Which lines in the records below contain the word "dados"? Report each of them.

**Supplied data**
+++
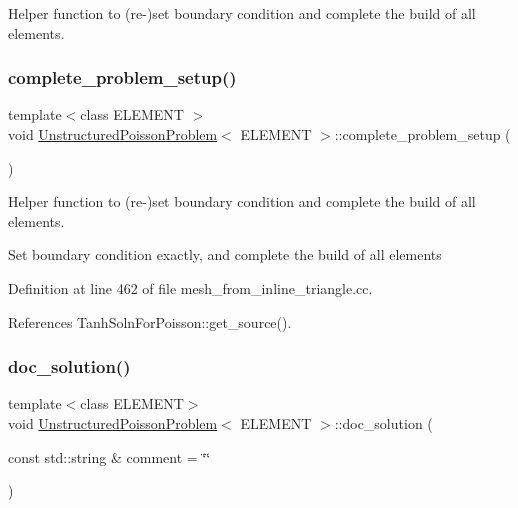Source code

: Helper function to (re-\/)set boundary condition and complete the build of all elements. 

\mbox{\label{classUnstructuredPoissonProblem_a5cbf00790e8469b43c64c6aaadfe7b41}} 
\subsubsection{\texorpdfstring{complete\+\_\+problem\+\_\+setup()}{complete\_problem\_setup()}\hspace{0.1cm}{\footnotesize\ttfamily [2/2]}}
{\footnotesize\ttfamily template$<$class E\+L\+E\+M\+E\+NT $>$ \\
void \hyperlink{classUnstructuredPoissonProblem}{Unstructured\+Poisson\+Problem}$<$ E\+L\+E\+M\+E\+NT $>$\+::complete\+\_\+problem\+\_\+setup (\begin{DoxyParamCaption}{ }\end{DoxyParamCaption})\hspace{0.3cm}{\ttfamily [private]}}



Helper function to (re-\/)set boundary condition and complete the build of all elements. 

Set boundary condition exactly, and complete the build of all elements 

Definition at line 462 of file mesh\+\_\+from\+\_\+inline\+\_\+triangle.\+cc.



References Tanh\+Soln\+For\+Poisson\+::get\+\_\+source().

\mbox{\label{classUnstructuredPoissonProblem_a9b21a3c3f574da71411f852006fe2a0c}} 
\subsubsection{\texorpdfstring{doc\+\_\+solution()}{doc\_solution()}\hspace{0.1cm}{\footnotesize\ttfamily [1/2]}}
{\footnotesize\ttfamily template$<$class E\+L\+E\+M\+E\+NT$>$ \\
void \hyperlink{classUnstructuredPoissonProblem}{Unstructured\+Poisson\+Problem}$<$ E\+L\+E\+M\+E\+NT $>$\+::doc\+\_\+solution (\begin{DoxyParamCaption}\item[{const std\+::string \&}]{comment = {\ttfamily \char`\"{}\char`\"{}} }\end{DoxyParamCaption})}



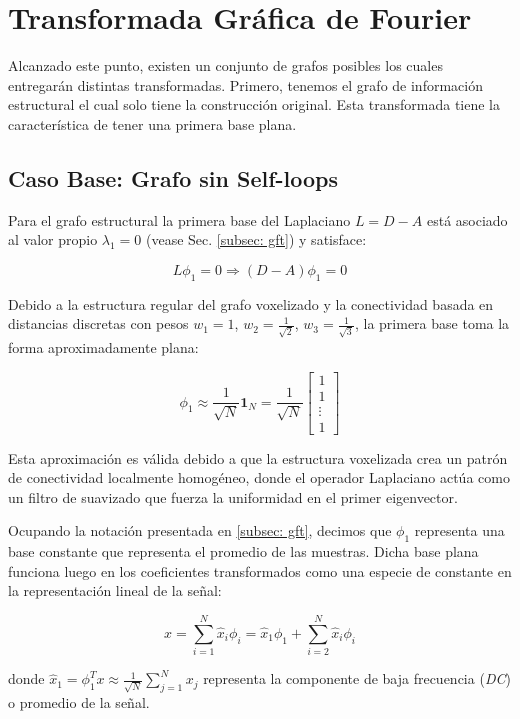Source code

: \section{Transformada Gráfica de Fourier}\label{sec:method_gft}

    Alcanzado este punto, existen un conjunto de grafos posibles los cuales entregarán distintas transformadas. Primero, tenemos el grafo de información estructural el cual solo tiene la construcción original. Esta transformada tiene la característica de tener una primera base plana.
    
    \subsection{Caso Base: Grafo sin Self-loops}
    
    Para el grafo estructural la primera base del Laplaciano $L = D - A$ está asociado al valor propio $\lambda_1 = 0$ (vease Sec. \ref{subsec: gft}) y satisface:
    
    $$L\phi_1 = 0 \Rightarrow (D - A)\phi_1 = 0$$
    
    Debido a la estructura regular del grafo voxelizado y la conectividad basada en distancias discretas con pesos $w_1 = 1$, $w_2 = \frac{1}{\sqrt{2}}$, $w_3 = \frac{1}{\sqrt{3}}$, la primera base toma la forma aproximadamente plana:
    
    $$\phi_1 \approx \frac{1}{\sqrt{N}} \mathbf{1}_N = \frac{1}{\sqrt{N}} \begin{bmatrix} 1 \\ 1 \\ \vdots \\ 1 \end{bmatrix}$$
    
    Esta aproximación es válida debido a que la estructura voxelizada crea un patrón de conectividad localmente homogéneo, donde el operador Laplaciano actúa como un filtro de suavizado que fuerza la uniformidad en el primer eigenvector.
    
    Ocupando la notación presentada en \ref{subsec: gft}, decimos que $\phi_1$ representa una base constante que representa el promedio de las muestras. Dicha base plana funciona luego en los coeficientes transformados como una especie de constante en la representación lineal de la señal:
    
    $$x = \sum_{i=1}^{N} \hat{x}_i \phi_i = \hat{x}_1 \phi_1 + \sum_{i=2}^{N} \hat{x}_i \phi_i$$
    
    donde $\hat{x}_1 = \phi_1^T x \approx \frac{1}{\sqrt{N}} \sum_{j=1}^{N} x_j$ representa la componente de baja frecuencia (\textit{DC}) o promedio de la señal.
    
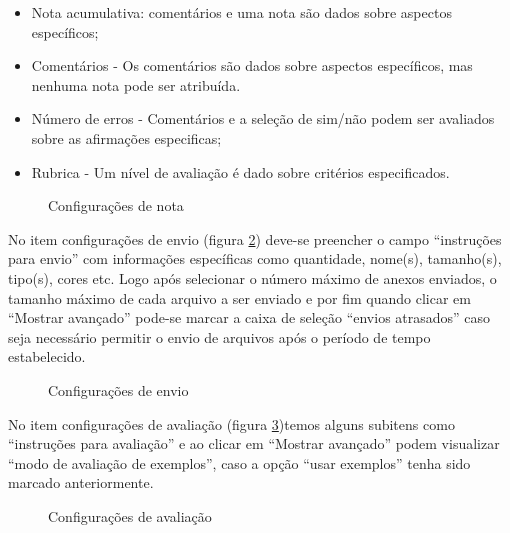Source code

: \begin{itemize}
 \item Nota acumulativa: comentários e uma nota são dados sobre aspectos específicos;
 \item Comentários - Os comentários são dados sobre aspectos específicos, mas nenhuma nota pode ser atribuída.
 \item Número de erros - Comentários e a seleção de sim/não podem ser avaliados sobre as afirmações especificas;
 \item Rubrica - Um nível de avaliação é dado sobre critérios especificados.
 \end{itemize}

 \begin{figure}
 \begin{center}
  \caption{Configurações de nota}
  \label{fig:config_nota}
 \end{center}
\end{figure}

No item configurações de envio (figura \ref{fig:config_envio}) deve-se preencher o campo “instruções para envio” com informações específicas como quantidade, nome(s), tamanho(s), tipo(s), cores etc. Logo após selecionar o número máximo de anexos enviados, o tamanho máximo de cada arquivo a ser enviado e por fim quando clicar em “Mostrar avançado” pode-se marcar a caixa de seleção “envios atrasados” caso seja necessário permitir o envio de arquivos após o período de tempo estabelecido.

 \begin{figure}
 \begin{center}
  \caption{Configurações de envio}
  \label{fig:config_envio}
 \end{center}
\end{figure}

No item configurações de avaliação (figura \ref{fig:config_ava})temos alguns subitens como “instruções para avaliação” e ao clicar em “Mostrar avançado” podem visualizar “modo de avaliação de exemplos”, caso a opção “usar exemplos” tenha sido marcado anteriormente.

 \begin{figure}
 \begin{center}
  \caption{Configurações de avaliação}
  \label{fig:config_ava}
 \end{center}
\end{figure}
+++
**Answer to this task**
 \item Nota acumulativa: comentários e uma nota são dados sobre aspectos específicos;
 \item Comentários - Os comentários são dados sobre aspectos específicos, mas nenhuma nota pode ser atribuída.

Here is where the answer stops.